Records for this exercise below:
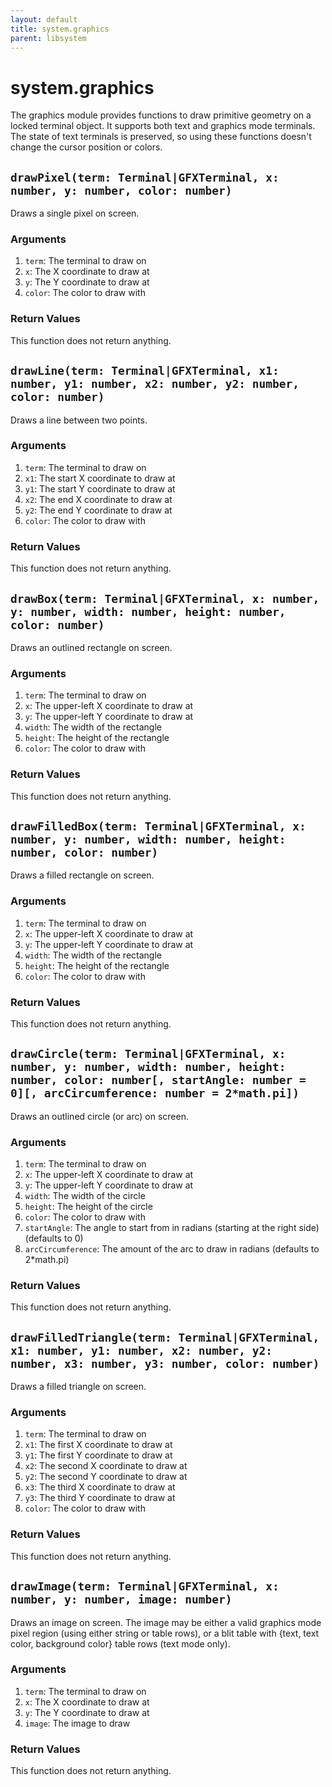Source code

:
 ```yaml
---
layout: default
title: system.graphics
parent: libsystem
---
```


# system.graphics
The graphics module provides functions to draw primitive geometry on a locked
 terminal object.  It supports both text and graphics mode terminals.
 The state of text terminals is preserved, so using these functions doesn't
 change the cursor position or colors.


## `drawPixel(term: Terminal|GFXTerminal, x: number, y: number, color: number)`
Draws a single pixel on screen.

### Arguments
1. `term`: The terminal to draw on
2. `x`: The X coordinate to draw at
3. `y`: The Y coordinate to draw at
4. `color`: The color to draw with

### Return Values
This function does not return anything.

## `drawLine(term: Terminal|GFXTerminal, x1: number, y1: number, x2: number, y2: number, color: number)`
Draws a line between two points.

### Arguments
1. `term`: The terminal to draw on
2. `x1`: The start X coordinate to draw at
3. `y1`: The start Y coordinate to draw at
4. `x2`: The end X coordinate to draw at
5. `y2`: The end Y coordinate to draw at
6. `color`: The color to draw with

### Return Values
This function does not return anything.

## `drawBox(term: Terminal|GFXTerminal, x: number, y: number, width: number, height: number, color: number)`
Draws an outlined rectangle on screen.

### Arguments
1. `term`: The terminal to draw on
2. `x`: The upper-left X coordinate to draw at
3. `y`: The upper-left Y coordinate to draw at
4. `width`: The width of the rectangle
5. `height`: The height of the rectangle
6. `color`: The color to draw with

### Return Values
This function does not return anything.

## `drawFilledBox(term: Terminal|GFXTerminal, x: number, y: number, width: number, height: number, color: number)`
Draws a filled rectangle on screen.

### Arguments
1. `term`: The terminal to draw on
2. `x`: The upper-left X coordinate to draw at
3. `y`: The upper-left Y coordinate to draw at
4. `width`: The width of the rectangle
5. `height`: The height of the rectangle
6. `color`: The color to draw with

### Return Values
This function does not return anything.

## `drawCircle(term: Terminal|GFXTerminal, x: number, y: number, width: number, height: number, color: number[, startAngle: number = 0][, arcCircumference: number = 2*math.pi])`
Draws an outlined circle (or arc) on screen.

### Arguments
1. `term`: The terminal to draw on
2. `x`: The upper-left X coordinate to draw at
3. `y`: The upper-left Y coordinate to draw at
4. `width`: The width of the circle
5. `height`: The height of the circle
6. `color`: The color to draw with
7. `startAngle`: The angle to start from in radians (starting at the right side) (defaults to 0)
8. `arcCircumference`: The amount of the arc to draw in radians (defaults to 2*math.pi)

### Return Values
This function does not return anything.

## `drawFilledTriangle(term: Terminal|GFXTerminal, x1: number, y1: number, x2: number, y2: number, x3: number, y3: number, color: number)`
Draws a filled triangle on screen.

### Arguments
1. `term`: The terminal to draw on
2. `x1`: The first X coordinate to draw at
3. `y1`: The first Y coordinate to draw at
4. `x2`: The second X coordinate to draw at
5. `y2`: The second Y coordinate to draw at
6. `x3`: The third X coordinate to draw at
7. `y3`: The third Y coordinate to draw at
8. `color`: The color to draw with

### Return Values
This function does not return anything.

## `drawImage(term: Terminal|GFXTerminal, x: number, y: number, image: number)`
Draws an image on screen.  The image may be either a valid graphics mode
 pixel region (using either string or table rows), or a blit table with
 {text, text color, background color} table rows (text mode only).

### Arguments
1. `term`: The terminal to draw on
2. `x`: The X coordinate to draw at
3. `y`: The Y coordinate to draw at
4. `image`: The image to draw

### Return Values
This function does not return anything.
End of Records for this exercise.
**What to do**:
All of the material above is to be retyped exactly, with no pictures included.

**Output for this exercise**:
Source code

:
 ```yaml
---
layout: default
title: system.graphics
parent: libsystem
---
```


# system.graphics
The graphics module provides functions to draw primitive geometry on a locked
 terminal object.  It supports both text and graphics mode terminals.
 The state of text terminals is preserved, so using these functions doesn't
 change the cursor position or colors.


## `drawPixel(term: Terminal|GFXTerminal, x: number, y: number, color: number)`
Draws a single pixel on screen.

### Arguments
1. `term`: The terminal to draw on
2. `x`: The X coordinate to draw at
3. `y`: The Y coordinate to draw at
4. `color`: The color to draw with

### Return Values
This function does not return anything.

## `drawLine(term: Terminal|GFXTerminal, x1: number, y1: number, x2: number, y2: number, color: number)`
Draws a line between two points.

### Arguments
1. `term`: The terminal to draw on
2. `x1`: The start X coordinate to draw at
3. `y1`: The start Y coordinate to draw at
4. `x2`: The end X coordinate to draw at
5. `y2`: The end Y coordinate to draw at
6. `color`: The color to draw with

### Return Values
This function does not return anything.

## `drawBox(term: Terminal|GFXTerminal, x: number, y: number, width: number, height: number, color: number)`
Draws an outlined rectangle on screen.

### Arguments
1. `term`: The terminal to draw on
2. `x`: The upper-left X coordinate to draw at
3. `y`: The upper-left Y coordinate to draw at
4. `width`: The width of the rectangle
5. `height`: The height of the rectangle
6. `color`: The color to draw with

### Return Values
This function does not return anything.

## `drawFilledBox(term: Terminal|GFXTerminal, x: number, y: number, width: number, height: number, color: number)`
Draws a filled rectangle on screen.

### Arguments
1. `term`: The terminal to draw on
2. `x`: The upper-left X coordinate to draw at
3. `y`: The upper-left Y coordinate to draw at
4. `width`: The width of the rectangle
5. `height`: The height of the rectangle
6. `color`: The color to draw with

### Return Values
This function does not return anything.

## `drawCircle(term: Terminal|GFXTerminal, x: number, y: number, width: number, height: number, color: number[, startAngle: number = 0][, arcCircumference: number = 2*math.pi])`
Draws an outlined circle (or arc) on screen.

### Arguments
1. `term`: The terminal to draw on
2. `x`: The upper-left X coordinate to draw at
3. `y`: The upper-left Y coordinate to draw at
4. `width`: The width of the circle
5. `height`: The height of the circle
6. `color`: The color to draw with
7. `startAngle`: The angle to start from in radians (starting at the right side) (defaults to 0)
8. `arcCircumference`: The amount of the arc to draw in radians (defaults to 2*math.pi)

### Return Values
This function does not return anything.

## `drawFilledTriangle(term: Terminal|GFXTerminal, x1: number, y1: number, x2: number, y2: number, x3: number, y3: number, color: number)`
Draws a filled triangle on screen.

### Arguments
1. `term`: The terminal to draw on
2. `x1`: The first X coordinate to draw at
3. `y1`: The first Y coordinate to draw at
4. `x2`: The second X coordinate to draw at
5. `y2`: The second Y coordinate to draw at
6. `x3`: The third X coordinate to draw at
7. `y3`: The third Y coordinate to draw at
8. `color`: The color to draw with

### Return Values
This function does not return anything.

## `drawImage(term: Terminal|GFXTerminal, x: number, y: number, image: number)`
Draws an image on screen.  The image may be either a valid graphics mode
 pixel region (using either string or table rows), or a blit table with
 {text, text color, background color} table rows (text mode only).

### Arguments
1. `term`: The terminal to draw on
2. `x`: The X coordinate to draw at
3. `y`: The Y coordinate to draw at
4. `image`: The image to draw

### Return Values
This function does not return anything.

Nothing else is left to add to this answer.